When he cites the idea of market niches as a way to build a durable competitive advantage, he borrows that concept from the field of ecology. In nature, it’s not the species with the greatest population that survives. It’s the species that performs a niche function in the ecological system that isn’t being served by another species.
When Munger talks about consumer brands reaching a critical mass of consumer awareness, he borrows the concept of critical mass from the field of physics.
One of my favorite Munger-isms is the concept of the mental model. This is something I’ve used for my entire career, and it was encouraging to realize that Munger uses something similar.
Here’s my version of a mental model.
A mental model is an idea you have in your head about a particular situation.
For example, the mental model you have about your business is your mental picture of how your business operates.
Your mental model is what enables you to have expectations about how the business will perform.
If you bring in 1,000 leads, you know through experience that you should produce 100 clients, and you know the corresponding expected revenue of each.
Now, here is the key insight when it comes to mental models.
Your mental model is going to eventually be wrong.
This occurs when there’s a deviation in what happens in your business and what you expected to happen.
When this happens, it means your mental model is out of date.
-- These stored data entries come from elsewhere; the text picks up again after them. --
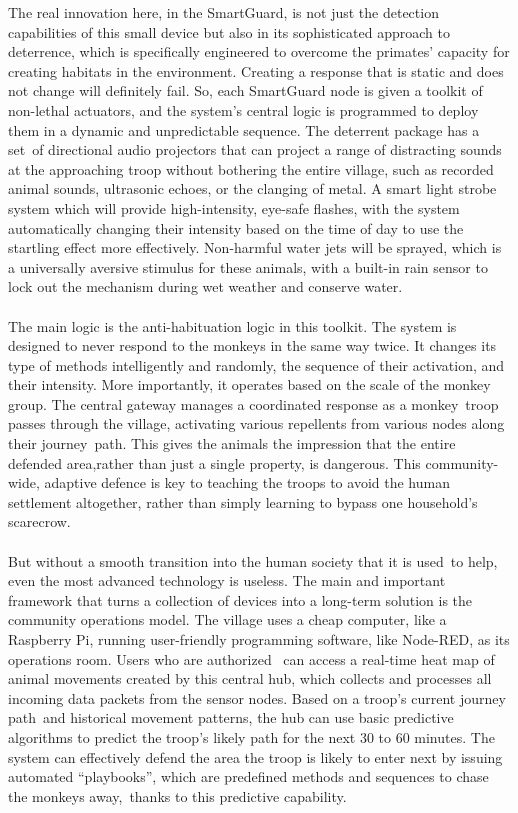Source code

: \documentclass{article}
\begin{document}
The real innovation here, in the SmartGuard, is not just the detection capabilities of this small device but also in its sophisticated approach to deterrence, which is specifically engineered to overcome the primates' capacity for creating habitats in the environment. Creating a response that is static and does not change will definitely fail. So, each SmartGuard node is given a toolkit of non-lethal actuators, and the system's central logic is programmed to deploy them in a dynamic and unpredictable sequence. The deterrent package has a set of directional audio projectors that can project a range of distracting sounds at the approaching troop without bothering the entire village, such as recorded animal sounds, ultrasonic echoes, or the clanging of metal. A smart light strobe system which will provide high-intensity, eye-safe flashes, with the system automatically changing their intensity based on the time of day to use the startling effect more effectively. Non-harmful water jets will be sprayed, which is a universally aversive stimulus for these animals, with a built-in rain sensor to lock out the mechanism during wet weather and conserve water.
\\ \\
The main logic is the anti-habituation logic in this toolkit. The system is designed to never respond to the monkeys in the same way twice. It changes its type of methods intelligently and randomly, the sequence of their activation, and their intensity. More importantly, it operates based on the scale of the monkey group. The central gateway manages a coordinated response as a monkey troop passes through the village, activating various repellents from various nodes along their journey path.  This gives the animals the impression that the entire defended area,rather than just a single property, is dangerous. This community-wide, adaptive defence is key to teaching the troops to avoid the human settlement altogether, rather than simply learning to bypass one household’s scarecrow.
\\ \\
But without a smooth transition into the human society that it is used to help, even the most advanced technology is useless.  The main and important framework that turns a collection of devices into a long-term solution is the community operations model. The village uses a cheap computer, like a Raspberry Pi, running user-friendly programming software, like Node-RED, as its operations room. Users who are authorized  can access a real-time heat map of animal movements created by this central hub, which collects and processes all incoming data packets from the sensor nodes. Based on a troop's current journey path and historical movement patterns, the hub can use basic predictive algorithms to predict the troop's likely path for the next 30 to 60 minutes.  The system can effectively defend the area the troop is likely to enter next by issuing automated \enquote{playbooks}, which are predefined methods and sequences to chase the monkeys away, thanks to this predictive capability.
\end{document}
This can occur if sales drop drastically, and you didn’t see it coming.
It can also occur when sales accelerate suddenly, and you didn’t see that coming either.
My direct reports all know that anytime anything deviates from what I expect, I will be asking a series of questions that begin with “why?”
Scenario 1:
Direct Report: “Sales went up 20%, unexpectedly…”
Me: “Why?”
Scenario 2:
Direct Report: “Sales went down 20%, unexpectedly…”
Me: “Why?”
Back in the 1990s, General Electric was considered an incredibly well-run company. Its CEO at the time was the legendary Jack Welch. Welch was famous for absolutely grilling his executives anytime actual financial performance deviated from expected performance.
Here’s the kicker.
He was equally harsh if the business overperformed versus internal expectations.
In his view, when business performance was wildly different than what was expected, it meant the person running the business didn’t really know his or her business as well as they thought.
In other words, the business unit leader’s mental model of the business was not accurate.
The lesson from all of this is to pay attention to deviations from your expectations. If your customer satisfaction ratings come back quite different than what you expected, that means you don’t really know your customers as well as you think. If your end of month cash in the bank differs from what you thought it would be, that means the mental model of your operating cash flow isn’t accurate.
When you realize your mental model isn’t accurate (or isn’t accurate anymore), the single most important thing to do is to figure out… why.